++++ DATASET ++++
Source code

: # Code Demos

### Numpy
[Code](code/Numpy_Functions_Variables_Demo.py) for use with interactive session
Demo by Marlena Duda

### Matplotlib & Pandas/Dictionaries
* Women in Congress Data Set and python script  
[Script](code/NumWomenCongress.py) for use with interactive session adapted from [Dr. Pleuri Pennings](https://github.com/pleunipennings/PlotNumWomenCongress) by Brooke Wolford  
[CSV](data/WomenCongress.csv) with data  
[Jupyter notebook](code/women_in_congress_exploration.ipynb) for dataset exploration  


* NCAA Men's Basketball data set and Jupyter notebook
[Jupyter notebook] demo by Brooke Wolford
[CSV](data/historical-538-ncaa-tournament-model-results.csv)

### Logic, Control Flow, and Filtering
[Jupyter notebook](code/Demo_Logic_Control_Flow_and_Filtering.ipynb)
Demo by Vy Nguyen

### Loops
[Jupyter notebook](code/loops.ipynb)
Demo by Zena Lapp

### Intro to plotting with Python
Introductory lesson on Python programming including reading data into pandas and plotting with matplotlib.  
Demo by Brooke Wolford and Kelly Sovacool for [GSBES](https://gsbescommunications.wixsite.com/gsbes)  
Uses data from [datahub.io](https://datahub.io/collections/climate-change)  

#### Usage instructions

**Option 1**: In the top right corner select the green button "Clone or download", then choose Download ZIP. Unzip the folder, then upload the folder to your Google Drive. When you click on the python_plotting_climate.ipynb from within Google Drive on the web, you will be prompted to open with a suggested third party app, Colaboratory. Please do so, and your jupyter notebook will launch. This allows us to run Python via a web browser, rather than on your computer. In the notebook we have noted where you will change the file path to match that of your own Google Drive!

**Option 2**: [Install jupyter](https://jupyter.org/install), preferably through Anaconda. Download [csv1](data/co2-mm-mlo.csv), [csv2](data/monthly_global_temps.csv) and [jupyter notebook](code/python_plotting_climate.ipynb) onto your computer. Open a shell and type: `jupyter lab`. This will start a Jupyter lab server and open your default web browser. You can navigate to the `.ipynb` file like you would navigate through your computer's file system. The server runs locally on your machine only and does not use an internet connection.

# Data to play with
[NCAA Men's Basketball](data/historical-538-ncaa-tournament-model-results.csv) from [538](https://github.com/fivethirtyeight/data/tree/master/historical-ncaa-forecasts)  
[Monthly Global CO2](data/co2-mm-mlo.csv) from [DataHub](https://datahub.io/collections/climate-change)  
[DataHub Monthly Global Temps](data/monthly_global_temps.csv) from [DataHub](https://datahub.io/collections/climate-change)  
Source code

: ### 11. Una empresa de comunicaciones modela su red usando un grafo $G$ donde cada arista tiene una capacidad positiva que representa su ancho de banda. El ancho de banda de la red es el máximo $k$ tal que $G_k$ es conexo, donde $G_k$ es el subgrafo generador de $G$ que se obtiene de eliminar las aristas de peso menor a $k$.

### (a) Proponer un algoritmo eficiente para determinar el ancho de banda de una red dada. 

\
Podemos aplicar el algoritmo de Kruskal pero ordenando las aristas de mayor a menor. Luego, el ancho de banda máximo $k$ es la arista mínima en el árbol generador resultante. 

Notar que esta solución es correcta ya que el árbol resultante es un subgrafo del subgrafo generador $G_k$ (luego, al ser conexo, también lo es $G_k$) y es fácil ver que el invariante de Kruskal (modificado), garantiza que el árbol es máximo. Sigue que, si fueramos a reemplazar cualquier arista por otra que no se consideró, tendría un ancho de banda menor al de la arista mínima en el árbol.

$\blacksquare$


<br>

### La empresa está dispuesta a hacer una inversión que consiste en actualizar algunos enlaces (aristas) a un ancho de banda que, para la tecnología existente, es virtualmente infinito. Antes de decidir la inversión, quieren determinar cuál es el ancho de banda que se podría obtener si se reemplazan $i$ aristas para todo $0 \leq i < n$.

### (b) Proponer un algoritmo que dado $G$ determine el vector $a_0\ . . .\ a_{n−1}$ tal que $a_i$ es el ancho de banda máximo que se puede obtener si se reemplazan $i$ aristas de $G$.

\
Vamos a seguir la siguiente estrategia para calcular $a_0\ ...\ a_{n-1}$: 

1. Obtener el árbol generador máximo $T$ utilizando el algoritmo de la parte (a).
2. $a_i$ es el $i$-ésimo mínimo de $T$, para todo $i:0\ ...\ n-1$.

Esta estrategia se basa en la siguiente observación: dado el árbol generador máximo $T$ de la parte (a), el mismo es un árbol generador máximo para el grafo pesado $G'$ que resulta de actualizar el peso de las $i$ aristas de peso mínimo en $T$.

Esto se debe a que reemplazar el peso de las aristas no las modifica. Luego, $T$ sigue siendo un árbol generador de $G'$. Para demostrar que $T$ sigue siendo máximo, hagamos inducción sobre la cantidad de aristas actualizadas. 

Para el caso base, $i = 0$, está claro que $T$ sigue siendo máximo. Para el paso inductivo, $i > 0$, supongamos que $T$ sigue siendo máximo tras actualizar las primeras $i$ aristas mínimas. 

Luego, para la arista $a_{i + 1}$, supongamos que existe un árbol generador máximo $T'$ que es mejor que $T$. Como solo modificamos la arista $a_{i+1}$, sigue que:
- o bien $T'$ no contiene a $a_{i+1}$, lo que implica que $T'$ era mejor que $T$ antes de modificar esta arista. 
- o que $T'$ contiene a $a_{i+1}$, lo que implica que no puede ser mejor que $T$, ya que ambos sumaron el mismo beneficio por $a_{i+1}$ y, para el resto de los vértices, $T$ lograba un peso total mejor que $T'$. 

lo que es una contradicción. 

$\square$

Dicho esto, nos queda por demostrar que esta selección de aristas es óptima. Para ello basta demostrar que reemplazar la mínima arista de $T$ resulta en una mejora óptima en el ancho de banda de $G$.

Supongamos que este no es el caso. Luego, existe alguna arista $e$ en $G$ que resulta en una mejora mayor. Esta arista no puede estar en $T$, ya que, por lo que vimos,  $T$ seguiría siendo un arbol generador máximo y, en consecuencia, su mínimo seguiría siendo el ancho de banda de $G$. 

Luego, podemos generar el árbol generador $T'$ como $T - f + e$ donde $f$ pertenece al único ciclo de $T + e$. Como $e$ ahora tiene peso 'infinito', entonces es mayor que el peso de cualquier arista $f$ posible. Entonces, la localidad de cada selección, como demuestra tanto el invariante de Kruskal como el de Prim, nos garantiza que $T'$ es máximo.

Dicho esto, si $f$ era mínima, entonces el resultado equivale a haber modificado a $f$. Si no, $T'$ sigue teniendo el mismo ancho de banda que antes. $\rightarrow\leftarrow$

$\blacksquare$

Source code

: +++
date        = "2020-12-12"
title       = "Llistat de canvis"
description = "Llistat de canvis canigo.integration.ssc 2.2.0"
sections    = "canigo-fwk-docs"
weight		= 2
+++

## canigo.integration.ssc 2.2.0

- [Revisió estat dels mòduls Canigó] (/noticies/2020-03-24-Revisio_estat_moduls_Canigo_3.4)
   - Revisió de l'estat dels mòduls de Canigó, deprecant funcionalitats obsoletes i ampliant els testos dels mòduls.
++++
ACTIVITY:
Scan the records for lines that hold "tournament", and reproduce each one you find.

ANSWER SPACE:
[CSV](data/historical-538-ncaa-tournament-model-results.csv)
[NCAA Men's Basketball](data/historical-538-ncaa-tournament-model-results.csv) from [538](https://github.com/fivethirtyeight/data/tree/master/historical-ncaa-forecasts)  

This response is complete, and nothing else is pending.